Privacy violation. If an ad consolidator such as Google AdSense is used, the privacy of our readers is compromised. The consolidator will invariably learn which Wikipedia articles a given IP address reads or searches for; they can then correlate that information with other data they may have about that IP address (e.g. Gmail account).
He copied and pasted from a Wikipedia page, so I spent as much time crafting my response as he did. More importantly, those arguments are so blatantly wrong on their surface that I don't believe they justify more than a one word response.
Insignificant revenue. The click-through rate might very well be so low that only a small amount of revenue would be brought in by the ads. It would not be worth barraging thousands of readers with ads for only a few pennies of revenue.
Ads cheapen the encyclopedia. By their very nature, ads are biased content intended to influence people. They are thus diametrically opposed to the goals of a neutral encyclopedia intended to inform people. They would cheapen the encyclopedia in the eyes of many readers, as evidenced by the numerous anti-ad comments received during every donation drive.
Contributors may leave. Many contributors vigorously oppose ads (see the forking of the Spanish Wikipedia, 1, 2, 3, 4), and in 2009 the Wikimedia Foundation promised to keep "Wikipedia. Ad-free forever." Since about 2002, Jimbo Wales has repeatedly stated that he opposes all advertising on Wikipedia as well. Based on these statements, some editors have probably contributed with the understanding that their content would not be diluted with ads. Changing the long-standing no-ads policy now could reasonably be perceived as a bait and switch tactic. Numerous contributors are likely to leave as a result and new ones are less likely to start. Contributor goodwill is Wikipedia's main asset and should not be gambled with.

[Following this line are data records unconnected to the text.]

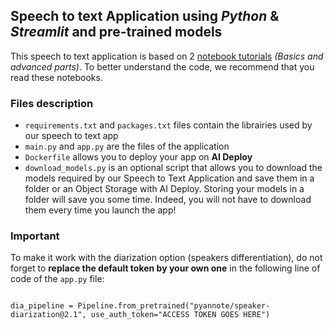 ## Speech to text Application using *Python* & *Streamlit* and pre-trained models

This speech to text application is based on 2 [notebook tutorials](https://github.com/ovh/ai-training-examples/tree/main/notebooks/natural-language-processing/speech-to-text/conda) *(Basics and advanced parts)*. To better understand the code, we recommend that you read these notebooks.

### Files description
- `requirements.txt` and `packages.txt` files contain the librairies used by our speech to text app
- `main.py` and `app.py` are the files of the application
- `Dockerfile` allows you to deploy your app on **AI Deploy**
- `download_models.py` is an optional script that allows you to download the models required by our Speech to Text Application and save them in a folder or an Object Storage with AI Deploy.
Storing your models in a folder will save you some time. Indeed, you will not have to download them every time you launch the app!

### Important
To make it work with the diarization option (speakers differentiation), do not forget to **replace the default token by your own one** in the following line of code of the `app.py` file:

<code>
dia_pipeline = Pipeline.from_pretrained("pyannote/speaker-diarization@2.1", use_auth_token="ACCESS TOKEN GOES HERE")
</code>



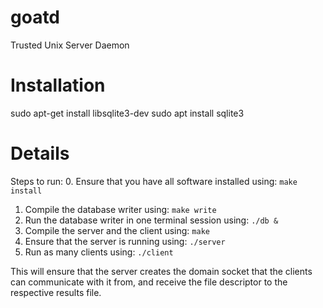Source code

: # goatd
Trusted Unix Server Daemon

# Installation
sudo apt-get install libsqlite3-dev
sudo apt install sqlite3 

# Details 
Steps to run: 
0. Ensure that you have all software installed using: `make install` 
1. Compile the database writer using: `make write` 
2. Run the database writer in one terminal session using: `./db &` 
3. Compile the server and the client using: `make` 
4. Ensure that the server is running using: `./server` 
5. Run as many clients using: `./client`

This will ensure that the server creates the domain socket that the clients can communicate with it from, and receive the file descriptor to the respective results file.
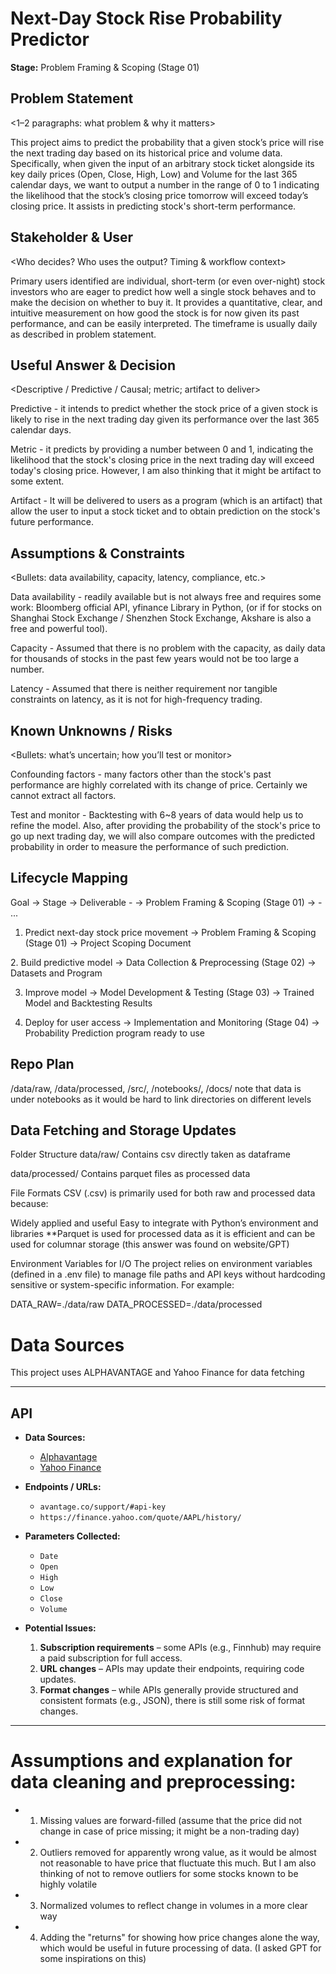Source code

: # Next-Day Stock Rise Probability Predictor

**Stage:** Problem Framing & Scoping (Stage 01) 

## Problem Statement 

<1–2 paragraphs: what problem & why it matters> 

This project aims to predict the probability that a given stock’s price will rise the next trading day based on its historical price and volume data. Specifically, when given the input of an arbitrary stock ticket alongside its key daily prices (Open, Close, High, Low) and Volume for the last 365 calendar days, we want to output a number in the range of 0 to 1 indicating the likelihood that the stock’s closing price tomorrow will exceed today’s closing price. It assists in predicting stock's short-term performance.

## Stakeholder & User

<Who decides? Who uses the output? Timing & workflow context> 

Primary users identified are individual, short-term (or even over-night) stock investors who are eager to predict how well a single stock behaves and to make the decision on whether to buy it. It provides a quantitative, clear, and intuitive measurement on how good the stock is for now given its past performance, and can be easily interpreted. The timeframe is usually daily as described in problem statement.

## Useful Answer & Decision 

<Descriptive / Predictive / Causal; metric; artifact to deliver> 

Predictive - it intends to predict whether the stock price of a given stock is likely to rise in the next trading day given its performance over the last 365 calendar days.

Metric - it predicts by providing a number between 0 and 1, indicating the likelihood that the stock's closing price in the next trading day will exceed today's closing price. However, I am also thinking that it might be artifact to some extent.

Artifact - It will be delivered to users as a program (which is an artifact) that allow the user to input a stock ticket and to obtain prediction on the stock's future performance.

## Assumptions & Constraints 

<Bullets: data availability, capacity, latency, compliance, etc.> 

Data availability - readily available but is not always free and requires some work: Bloomberg official API, yfinance Library in Python, (or if for stocks on Shanghai Stock Exchange / Shenzhen Stock Exchange, Akshare is also a free and powerful tool).

Capacity - Assumed that there is no problem with the capacity, as daily data for thousands of stocks in the past few years would not be too large a number.

Latency - Assumed that there is neither requirement nor tangible constraints on latency, as it is not for high-frequency trading.

## Known Unknowns / Risks 

<Bullets: what’s uncertain; how you’ll test or monitor> 

Confounding factors - many factors other than the stock's past performance are highly correlated with its change of price. Certainly we cannot extract all factors.

Test and monitor - Backtesting with 6~8 years of data would help us to refine the model. Also, after providing the probability of the stock's price to go up next trading day, we will also compare outcomes with the predicted probability in order to measure the performance of such prediction.

## Lifecycle Mapping 

Goal → Stage → Deliverable - <Goal A> → Problem Framing & Scoping (Stage 01) → <Deliverable X> - ... 

1. Predict next-day stock price movement​​ → Problem Framing & Scoping (Stage 01) → Project Scoping Document

​​2. Build predictive model​​ → Data Collection & Preprocessing (Stage 02) → Datasets and Program

3. Improve model​​ → Model Development & Testing (Stage 03) → Trained Model and Backtesting Results

4. Deploy for user access​​ → Implementation and Monitoring (Stage 04) → Probability Prediction program ready to use

## Repo Plan 
/data/raw, /data/processed, /src/, /notebooks/, /docs/ note that data is under notebooks as it would be hard to link directories on different levels

## Data Fetching and Storage Updates
Folder Structure
data/raw/ Contains csv directly taken as dataframe

data/processed/ Contains parquet files as processed data

File Formats
CSV (.csv) is primarily used for both raw and processed data because:

Widely applied and useful
Easy to integrate with Python’s environment and libraries
**Parquet is used for processed data as it is efficient and can be used for columnar storage (this answer was found on website/GPT)

Environment Variables for I/O
The project relies on environment variables (defined in a .env file) to manage file paths and API keys without hardcoding sensitive or system-specific information.
For example:

DATA_RAW=./data/raw
DATA_PROCESSED=./data/processed

# Data Sources
This project uses ALPHAVANTAGE and Yahoo Finance for data fetching

---

## API

- **Data Sources:**  
  - [Alphavantage](avantage.co/support/#api-key)
  - [Yahoo Finance](https://finance.yahoo.com/quote/AAPL/history/)  

- **Endpoints / URLs:**  
  - `avantage.co/support/#api-key`
  - `https://finance.yahoo.com/quote/AAPL/history/`  

- **Parameters Collected:**  
  - `Date`  
  - `Open`  
  - `High`  
  - `Low`  
  - `Close`  
  - `Volume`  

- **Potential Issues:**  
  1. **Subscription requirements** – some APIs (e.g., Finnhub) may require a paid subscription for full access.  
  2. **URL changes** – APIs may update their endpoints, requiring code updates.  
  3. **Format changes** – while APIs generally provide structured and consistent formats (e.g., JSON), there is still some risk of format changes.  

---
# Assumptions and explanation for data cleaning and preprocessing:

- 1. Missing values are forward-filled (assume that the price did not change in case of price missing; it might be a non-trading day)

- 2. Outliers removed for apparently wrong value, as it would be almost not reasonable to have price that fluctuate this much. But 
I am also thinking of not to remove outliers for some stocks known to be highly volatile

- 3. Normalized volumes to reflect change in volumes in a more clear way

- 4. Adding the "returns" for showing how price changes alone the way, which would be useful in future processing of data.
(I asked GPT for some inspirations on this)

Annoying and distracting. Readers come to us for encyclopedic information, not for ads. Ads have to be processed by the brain (if only subconsciously) and therefore distract and annoy. "The free encyclopedia" also means: free from distractions and annoyances.
Privacy violation. If an ad consolidator such as Google AdSense is used, the privacy of our readers is compromised. The consolidator will invariably learn which Wikipedia articles a given IP address reads or searches for; they can then correlate that information with other data they may have about that IP address (e.g. Gmail account).
et cetera et cetera et cetera.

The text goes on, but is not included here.